Instructions to follow:
For this exercise, output the line containing "采用长度占比来刻画编辑代价，" and all lines after it to the end of the records, exactly, with no other content.

Rendered images with source text:
++++++

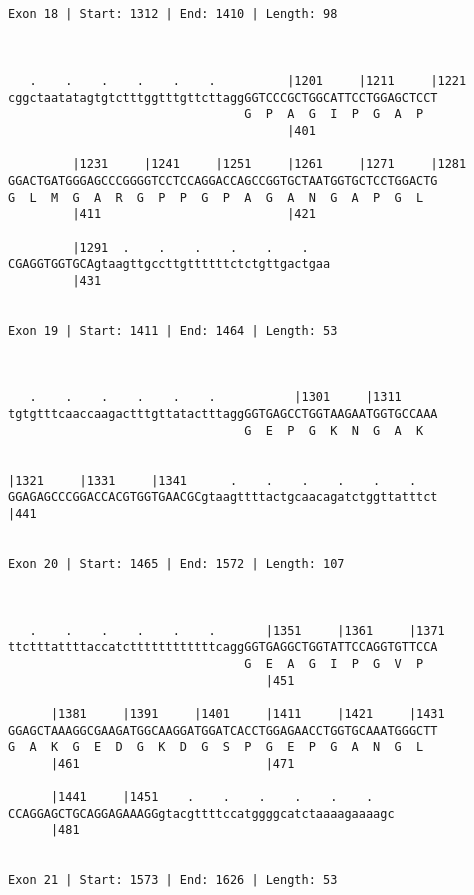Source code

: \documentclass{article}
\begin{document}
\begin{Verbatim}
  
 
Exon 18 | Start: 1312 | End: 1410 | Length: 98



   .    .    .    .    .    .          |1201     |1211     |1221
cggctaatatagtgtctttggtttgttcttaggGGTCCCGCTGGCATTCCTGGAGCTCCT
                                 G  P  A  G  I  P  G  A  P  
                                       |401                 
  
         |1231     |1241     |1251     |1261     |1271     |1281
GGACTGATGGGAGCCCGGGGTCCTCCAGGACCAGCCGGTGCTAATGGTGCTCCTGGACTG
G  L  M  G  A  R  G  P  P  G  P  A  G  A  N  G  A  P  G  L  
         |411                          |421                 
  
         |1291  .    .    .    .    .    .   
CGAGGTGGTGCAgtaagttgccttgttttttctctgttgactgaa
         |431                                
  
 
Exon 19 | Start: 1411 | End: 1464 | Length: 53



   .    .    .    .    .    .           |1301     |1311     
tgtgtttcaaccaagactttgttatactttaggGGTGAGCCTGGTAAGAATGGTGCCAAA
                                 G  E  P  G  K  N  G  A  K  
                                                            
  
|1321     |1331     |1341      .    .    .    .    .    .   
GGAGAGCCCGGACCACGTGGTGAACGCgtaagttttactgcaacagatctggttatttct
|441                                                        
  
 
Exon 20 | Start: 1465 | End: 1572 | Length: 107



   .    .    .    .    .    .       |1351     |1361     |1371
ttctttattttaccatcttttttttttttcaggGGTGAGGCTGGTATTCCAGGTGTTCCA
                                 G  E  A  G  I  P  G  V  P  
                                    |451                    
  
      |1381     |1391     |1401     |1411     |1421     |1431
GGAGCTAAAGGCGAAGATGGCAAGGATGGATCACCTGGAGAACCTGGTGCAAATGGGCTT
G  A  K  G  E  D  G  K  D  G  S  P  G  E  P  G  A  N  G  L  
      |461                          |471                    
  
      |1441     |1451    .    .    .    .    .    .   
CCAGGAGCTGCAGGAGAAAGGgtacgttttccatggggcatctaaaagaaaagc
      |481                                            
  
 
Exon 21 | Start: 1573 | End: 1626 | Length: 53




\end{Verbatim}
\end{document}

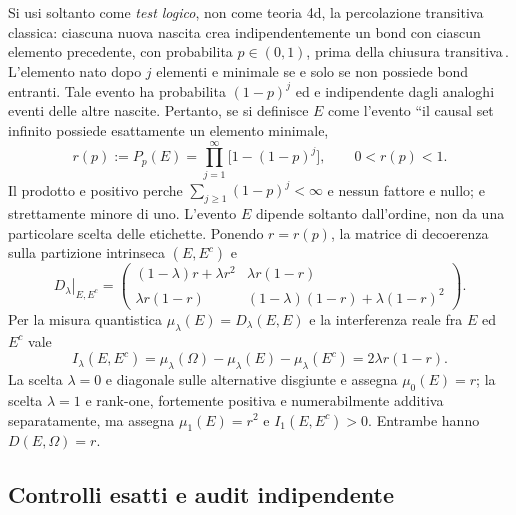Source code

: \documentclass[11pt,a4paper]{article}
\begin{document}
Si usi soltanto come \emph{test logico}, non come teoria 4d, la percolazione
transitiva classica: ciascuna nuova nascita crea indipendentemente un bond con
ciascun elemento precedente, con probabilita $p\in(0,1)$, prima della chiusura
transitiva\,\cite{RideoutSorkin2000}. L'elemento nato dopo $j$ elementi e minimale
se e solo se non possiede bond entranti. Tale evento ha probabilita $(1-p)^j$ ed
e indipendente dagli analoghi eventi delle altre nascite. Pertanto, se
si definisce $E$ come l'evento ``il causal set infinito possiede esattamente un elemento minimale,
\begin{equation}
 \boxed{r(p):=P_p(E)=\prod_{j=1}^{\infty}\bigl[1-(1-p)^j\bigr],\qquad 0<r(p)<1.}
 \label{eq:r12aq_minimal}
\end{equation}
Il prodotto e positivo perche $\sum_{j\ge1}(1-p)^j<\infty$ e nessun fattore
e nullo; e strettamente minore di uno. L'evento $E$ dipende soltanto dall'ordine,
non da una particolare scelta delle etichette. Ponendo $r=r(p)$, la matrice di
decoerenza sulla partizione intrinseca $(E,E^c)$ e
\begin{equation}
 \left.D_\lambda\right|_{E,E^c}=
 \begin{pmatrix}
 (1-\lambda)r+\lambda r^2 & \lambda r(1-r)\\
 \lambda r(1-r) & (1-\lambda)(1-r)+\lambda(1-r)^2
 \end{pmatrix}.
 \label{eq:r12aq_two_event}
\end{equation}
Per la misura quantistica $\mu_\lambda(E)=D_\lambda(E,E)$ e la
interferenza reale fra $E$ ed $E^c$ vale
\begin{equation}
 \boxed{I_\lambda(E,E^c)=\mu_\lambda(\Omega)-\mu_\lambda(E)-\mu_\lambda(E^c)
 =2\lambda r(1-r).}
 \label{eq:r12aq_interference}
\end{equation}
La scelta $\lambda=0$ e diagonale sulle alternative disgiunte e assegna
$\mu_0(E)=r$; la scelta $\lambda=1$ e rank-one, fortemente positiva e
numerabilmente additiva separatamente, ma assegna $\mu_1(E)=r^2$ e
$I_1(E,E^c)>0$. Entrambe hanno $D(E,\Omega)=r$.

\subsection{Controlli esatti e audit indipendente}
\end{document}
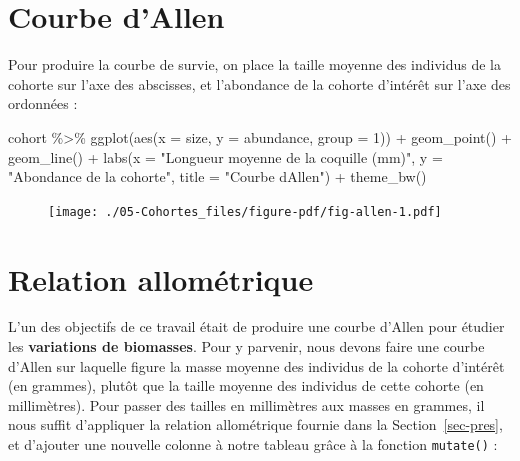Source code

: \documentclass[
  a4paper,
  DIV=11,
  numbers=noendperiod,
  oneside]{scrreprt}
\newenvironment{Shaded}{}{}
\newcommand{\AttributeTok}[1]{\textcolor[rgb]{0.84,0.23,0.29}{#1}}
\newcommand{\DecValTok}[1]{\textcolor[rgb]{0.00,0.36,0.77}{#1}}
\newcommand{\FunctionTok}[1]{\textcolor[rgb]{0.44,0.26,0.76}{#1}}
\newcommand{\NormalTok}[1]{\textcolor[rgb]{0.14,0.16,0.18}{#1}}
\newcommand{\SpecialCharTok}[1]{\textcolor[rgb]{0.00,0.36,0.77}{#1}}
\newcommand{\StringTok}[1]{\textcolor[rgb]{0.01,0.18,0.38}{#1}}
\begin{document}
\hypertarget{courbe-dallen}{%
\section{Courbe d'Allen}\label{courbe-dallen}}

Pour produire la courbe de survie, on place la taille moyenne des
individus de la cohorte sur l'axe des abscisses, et l'abondance de la
cohorte d'intérêt sur l'axe des ordonnées :

\begin{Shaded}
\begin{Highlighting}[]
\NormalTok{cohort }\SpecialCharTok{\%\textgreater{}\%}
  \FunctionTok{ggplot}\NormalTok{(}\FunctionTok{aes}\NormalTok{(}\AttributeTok{x =}\NormalTok{ size, }\AttributeTok{y =}\NormalTok{ abundance, }\AttributeTok{group =} \DecValTok{1}\NormalTok{)) }\SpecialCharTok{+}
  \FunctionTok{geom\_point}\NormalTok{() }\SpecialCharTok{+}
  \FunctionTok{geom\_line}\NormalTok{() }\SpecialCharTok{+}
  \FunctionTok{labs}\NormalTok{(}\AttributeTok{x =} \StringTok{"Longueur moyenne de la coquille (mm)"}\NormalTok{,}
       \AttributeTok{y =} \StringTok{"Abondance de la cohorte"}\NormalTok{,}
       \AttributeTok{title =} \StringTok{"Courbe d\textquotesingle{}Allen"}\NormalTok{) }\SpecialCharTok{+}
  \FunctionTok{theme\_bw}\NormalTok{()}
\end{Highlighting}
\end{Shaded}

\begin{figure}[H]


{\centering \texttt{[image: ./05-Cohortes\_files/figure-pdf/fig-allen-1.pdf]}

}

\end{figure}

\hypertarget{relation-allomuxe9trique}{%
\section{Relation allométrique}\label{relation-allomuxe9trique}}

L'un des objectifs de ce travail était de produire une courbe d'Allen
pour étudier les \textbf{variations de biomasses}. Pour y parvenir, nous
devons faire une courbe d'Allen sur laquelle figure la masse moyenne des
individus de la cohorte d'intérêt (en grammes), plutôt que la taille
moyenne des individus de cette cohorte (en millimètres). Pour passer des
tailles en millimètres aux masses en grammes, il nous suffit d'appliquer
la relation allométrique fournie dans la Section~\ref{sec-pres}, et
d'ajouter une nouvelle colonne à notre tableau grâce à la fonction
\texttt{mutate()} :
\end{document}
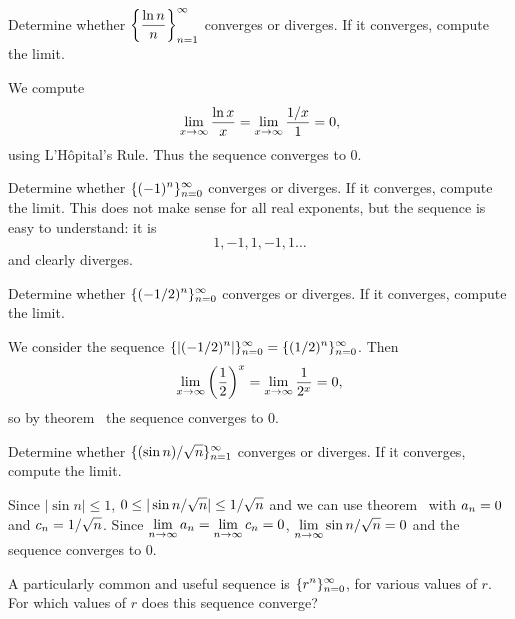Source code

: \begin{example}
Determine whether $\displaystyle\bigg\{{\ln n\over n}\bigg\}_{n=1}^\infty$ converges or
diverges. If it converges, compute the limit.
\end{example}

\begin{solution}We compute
$$\lim_{x\to\infty}{\ln x\over x}=\lim_{x\to\infty}{1/x\over 1}=
0,$$
using L'H\^opital's Rule. 
Thus the sequence converges to 0.
\end{solution}

\begin{example}
Determine whether $\displaystyle\{(-1)^n\}_{n=0}^\infty$ converges or
diverges. If it converges, compute the limit. This does not make sense
for all real exponents, but the sequence is easy to understand: it is
$$1,-1,1,-1,1\ldots$$
and clearly diverges.
\end{example}
\label{example:alternating ones}

\begin{example}
Determine whether $\displaystyle\{(-1/2)^n\}_{n=0}^\infty$ converges or
diverges. If it converges, compute the limit.
\end{example}
\begin{solution}We consider the sequence 
$\displaystyle\{|(-1/2)^n|\}_{n=0}^\infty=\{(1/2)^n\}_{n=0}^\infty$.
Then
$$
  \lim_{x\to\infty}\left({1\over2}\right)^x=\lim_{x\to\infty}{1\over2^x}=0,
$$
so by theorem~ the sequence converges to 0.
\end{solution}

\begin{example}
Determine whether $\displaystyle\{(\sin n)/\sqrt{n}\}_{n=1}^\infty$ converges or
diverges. If it converges, compute the limit. 
\end{example}

\begin{solution}
Since $|\sin n|\le 1$, $\displaystyle 0\le|\sin n/\sqrt{n}|\le
1/\sqrt{n}$ and we can use theorem~ with $\displaystyle a_n=0$ and $\displaystyle c_n=1/\sqrt{n}$. Since
$\displaystyle\lim_{n\to\infty} a_n=\displaystyle\lim_{n\to\infty} c_n=0$, 
$\displaystyle\lim_{n\to\infty}\sin n/\sqrt{n}=0$ and the sequence converges to 0.
\end{solution}

\begin{example}
A particularly common and useful sequence is $\displaystyle \{r^n\}_{n=0}^\infty$,
for various values of $r$.  For which values of $r$ does this sequence converge?
\end{example}


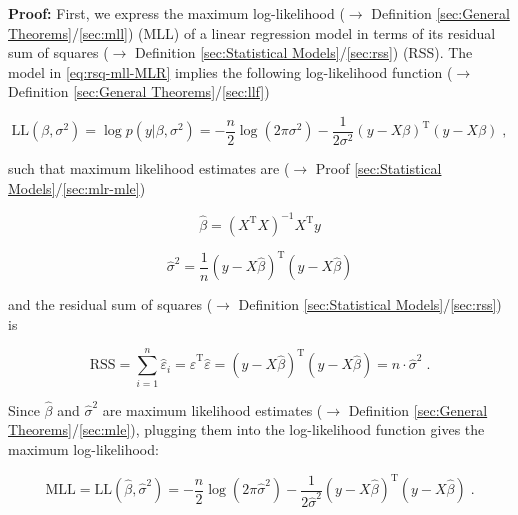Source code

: \documentclass[a4paper,12pt,twoside]{book}
\begin{document}
\vspace{1em}
\textbf{Proof:} First, we express the maximum log-likelihood ($\rightarrow$ Definition \ref{sec:General Theorems}/\ref{sec:mll}) (MLL) of a linear regression model in terms of its residual sum of squares ($\rightarrow$ Definition \ref{sec:Statistical Models}/\ref{sec:rss}) (RSS). The model in \eqref{eq:rsq-mll-MLR} implies the following log-likelihood function ($\rightarrow$ Definition \ref{sec:General Theorems}/\ref{sec:llf})

\begin{equation} \label{eq:rsq-mll-MLR-LL}
\mathrm{LL}(\beta,\sigma^2) = \log p(y|\beta,\sigma^2) = - \frac{n}{2} \log(2\pi\sigma^2) - \frac{1}{2\sigma^2} (y - X\beta)^\mathrm{T} (y - X\beta) \; ,
\end{equation}

such that maximum likelihood estimates are ($\rightarrow$ Proof \ref{sec:Statistical Models}/\ref{sec:mlr-mle})

\begin{equation} \label{eq:rsq-mll-MLR-MLE-beta}
\hat{\beta} = (X^\mathrm{T} X)^{-1} X^\mathrm{T} y
\end{equation}

\begin{equation} \label{eq:rsq-mll-MLR-MLE-sigma2}
\hat{\sigma}^2 = \frac{1}{n} (y - X\hat{\beta})^\mathrm{T} (y - X\hat{\beta})
\end{equation}

and the residual sum of squares ($\rightarrow$ Definition \ref{sec:Statistical Models}/\ref{sec:rss}) is

\begin{equation} \label{eq:rsq-mll-RSS}
\mathrm{RSS} = \sum_{i=1}^n \hat{\varepsilon}_i = \hat{\varepsilon}^\mathrm{T} \hat{\varepsilon} = (y - X\hat{\beta})^\mathrm{T} (y - X\hat{\beta}) = n \cdot \hat{\sigma}^2 \; .
\end{equation}

Since $\hat{\beta}$ and $\hat{\sigma}^2$ are maximum likelihood estimates ($\rightarrow$ Definition \ref{sec:General Theorems}/\ref{sec:mle}), plugging them into the log-likelihood function gives the maximum log-likelihood:

\begin{equation} \label{eq:rsq-mll-MLR-MLL}
\mathrm{MLL} = \mathrm{LL}(\hat{\beta},\hat{\sigma}^2) = - \frac{n}{2} \log(2\pi\hat{\sigma}^2) - \frac{1}{2\hat{\sigma}^2} (y - X\hat{\beta})^\mathrm{T} (y - X\hat{\beta}) \; .
\end{equation}
\end{document}
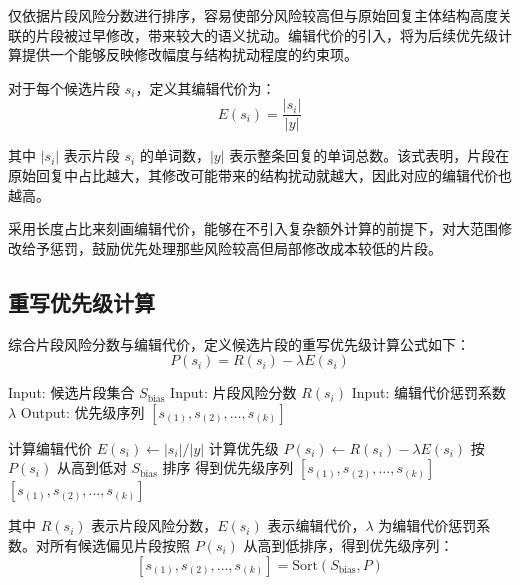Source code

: 仅依据片段风险分数进行排序，容易使部分风险较高但与原始回复主体结构高度关联的片段被过早修改，带来较大的语义扰动。编辑代价的引入，将为后续优先级计算提供一个能够反映修改幅度与结构扰动程度的约束项。

对于每个候选片段 $s_i$，定义其编辑代价为：
\begin{equation}
E(s_i)=\frac{|s_i|}{|y|}
\end{equation}

其中 $|s_i|$ 表示片段 $s_i$ 的单词数，$|y|$ 表示整条回复的单词总数。该式表明，片段在原始回复中占比越大，其修改可能带来的结构扰动就越大，因此对应的编辑代价也越高。

采用长度占比来刻画编辑代价，能够在不引入复杂额外计算的前提下，对大范围修改给予惩罚，鼓励优先处理那些风险较高但局部修改成本较低的片段。

\subsection{重写优先级计算}

综合片段风险分数与编辑代价，定义候选片段的重写优先级计算公式如下：
\begin{equation}
P(s_i)=R(s_i)-\lambda E(s_i)
\end{equation}

\begin{algorithm}[htbp]
\caption{重写优先级排序算法}
\label{alg:priority_ranking}
\begin{algorithmic}[0]
\State Input: 候选片段集合 $S_{\mathrm{bias}}$
\State Input: 片段风险分数 $R(s_i)$
\State Input: 编辑代价惩罚系数 $\lambda$
\State Output: 优先级序列 $\left[s_{(1)},s_{(2)},\ldots,s_{(k)}\right]$
\end{algorithmic}
\begin{algorithmic}[1]
    \State 计算编辑代价 $E(s_i)\gets |s_i|/|y|$
    \State 计算优先级 $P(s_i)\gets R(s_i)-\lambda E(s_i)$
\EndFor
\State 按 $P(s_i)$ 从高到低对 $S_{\mathrm{bias}}$ 排序
\State 得到优先级序列 $\left[s_{(1)},s_{(2)},\ldots,s_{(k)}\right]$
\State \Return $\left[s_{(1)},s_{(2)},\ldots,s_{(k)}\right]$
\end{algorithmic}
\end{algorithm}

其中 $R(s_i)$ 表示片段风险分数，$E(s_i)$ 表示编辑代价，$\lambda$ 为编辑代价惩罚系数。对所有候选偏见片段按照 $P(s_i)$ 从高到低排序，得到优先级序列：
\begin{equation}
\left[s_{(1)},s_{(2)},\ldots,s_{(k)}\right]=\mathrm{Sort}(S_{\mathrm{bias}},P)
\end{equation}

++++++

Expected output:
采用长度占比来刻画编辑代价，能够在不引入复杂额外计算的前提下，对大范围修改给予惩罚，鼓励优先处理那些风险较高但局部修改成本较低的片段。

\subsection{重写优先级计算}

综合片段风险分数与编辑代价，定义候选片段的重写优先级计算公式如下：
\begin{equation}
P(s_i)=R(s_i)-\lambda E(s_i)
\end{equation}

\begin{algorithm}[htbp]
\caption{重写优先级排序算法}
\label{alg:priority_ranking}
\begin{algorithmic}[0]
\State Input: 候选片段集合 $S_{\mathrm{bias}}$
\State Input: 片段风险分数 $R(s_i)$
\State Input: 编辑代价惩罚系数 $\lambda$
\State Output: 优先级序列 $\left[s_{(1)},s_{(2)},\ldots,s_{(k)}\right]$
\end{algorithmic}
\begin{algorithmic}[1]
    \State 计算编辑代价 $E(s_i)\gets |s_i|/|y|$
    \State 计算优先级 $P(s_i)\gets R(s_i)-\lambda E(s_i)$
\EndFor
\State 按 $P(s_i)$ 从高到低对 $S_{\mathrm{bias}}$ 排序
\State 得到优先级序列 $\left[s_{(1)},s_{(2)},\ldots,s_{(k)}\right]$
\State \Return $\left[s_{(1)},s_{(2)},\ldots,s_{(k)}\right]$
\end{algorithmic}
\end{algorithm}

其中 $R(s_i)$ 表示片段风险分数，$E(s_i)$ 表示编辑代价，$\lambda$ 为编辑代价惩罚系数。对所有候选偏见片段按照 $P(s_i)$ 从高到低排序，得到优先级序列：
\begin{equation}
\left[s_{(1)},s_{(2)},\ldots,s_{(k)}\right]=\mathrm{Sort}(S_{\mathrm{bias}},P)
\end{equation}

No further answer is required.